Click “Get Coupon & Buy” to copy the code and unlock the deal.
Set a price drop alert to never miss an offer.
Single Product Purchase
Price Comparison
Seller | Contact Seller | List Price | On Sale | Shipping | Best Promo | Final Price | Volume Discount | Financing | Availability | Seller's Page |
---|---|---|---|---|---|---|---|---|---|---|
BEST PRICE 1 Product Purchase
|
|
$39.99 | $39.99 |
|
10% OFF
This deals requires coupon
|
$36.00 | See Site | In stock | Visit Store |
Product Details
This Springer Brief represents a comprehensive review of information theoretic methods for robust recognition.
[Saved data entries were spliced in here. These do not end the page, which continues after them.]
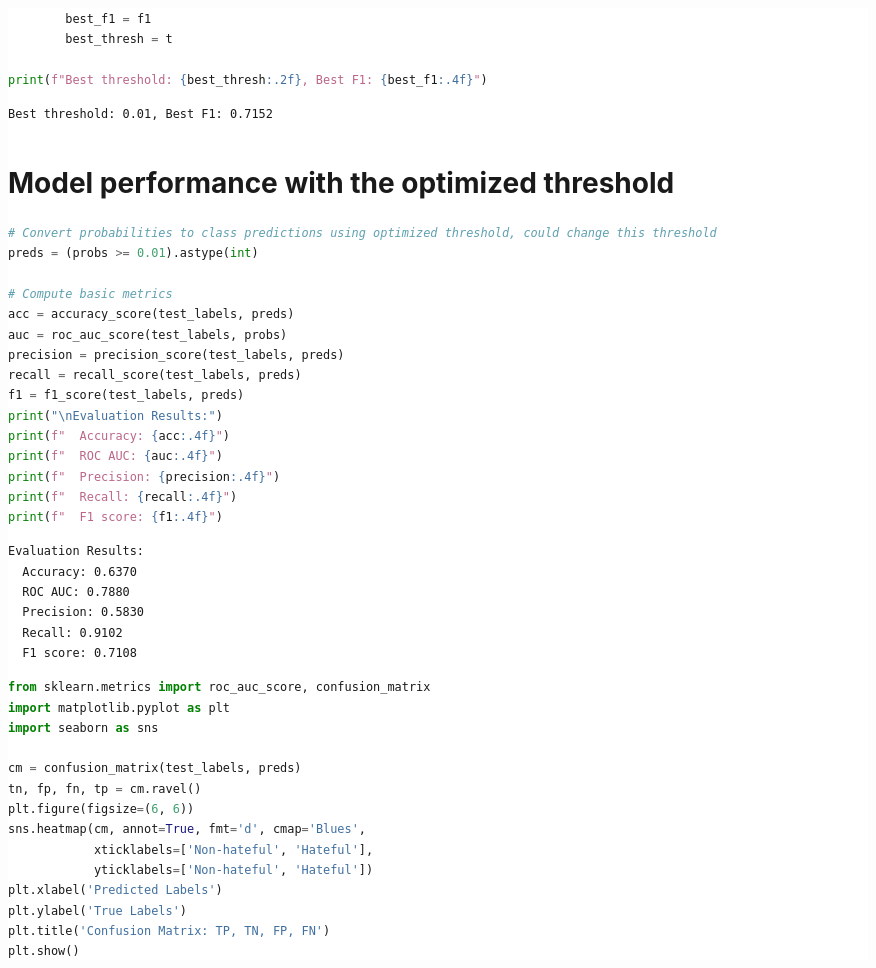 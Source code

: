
 ```python
        best_f1 = f1
        best_thresh = t

print(f"Best threshold: {best_thresh:.2f}, Best F1: {best_f1:.4f}")
```

    Best threshold: 0.01, Best F1: 0.7152


# Model performance with the optimized threshold


```python
# Convert probabilities to class predictions using optimized threshold, could change this threshold
preds = (probs >= 0.01).astype(int)

# Compute basic metrics
acc = accuracy_score(test_labels, preds)
auc = roc_auc_score(test_labels, probs)
precision = precision_score(test_labels, preds)
recall = recall_score(test_labels, preds)
f1 = f1_score(test_labels, preds)
print("\nEvaluation Results:")
print(f"  Accuracy: {acc:.4f}")
print(f"  ROC AUC: {auc:.4f}")
print(f"  Precision: {precision:.4f}")
print(f"  Recall: {recall:.4f}")
print(f"  F1 score: {f1:.4f}")
```

    
    Evaluation Results:
      Accuracy: 0.6370
      ROC AUC: 0.7880
      Precision: 0.5830
      Recall: 0.9102
      F1 score: 0.7108



```python
from sklearn.metrics import roc_auc_score, confusion_matrix
import matplotlib.pyplot as plt
import seaborn as sns

cm = confusion_matrix(test_labels, preds)
tn, fp, fn, tp = cm.ravel()
plt.figure(figsize=(6, 6))
sns.heatmap(cm, annot=True, fmt='d', cmap='Blues', 
            xticklabels=['Non-hateful', 'Hateful'],
            yticklabels=['Non-hateful', 'Hateful'])
plt.xlabel('Predicted Labels')
plt.ylabel('True Labels')
plt.title('Confusion Matrix: TP, TN, FP, FN')
plt.show()

```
A variety of information theoretic methods have been proffered in the past decade, in a large variety of computer vision applications; this work brings them together, attempts to impart the theory, optimization and usage of information entropy. Theauthorsresort to a new information theoretic concept, correntropy, as a robust measure and apply it to solve robust face recognition and object recognition problems. For computational efficiency,the briefintroduces the additive and multiplicative forms of half-quadratic optimization to efficiently minimize entropy problems and a two-stage sparse presentation framework for large scale recognition problems.It also describes the strengths and deficiencies of different robust measures in solving robust recognition problems.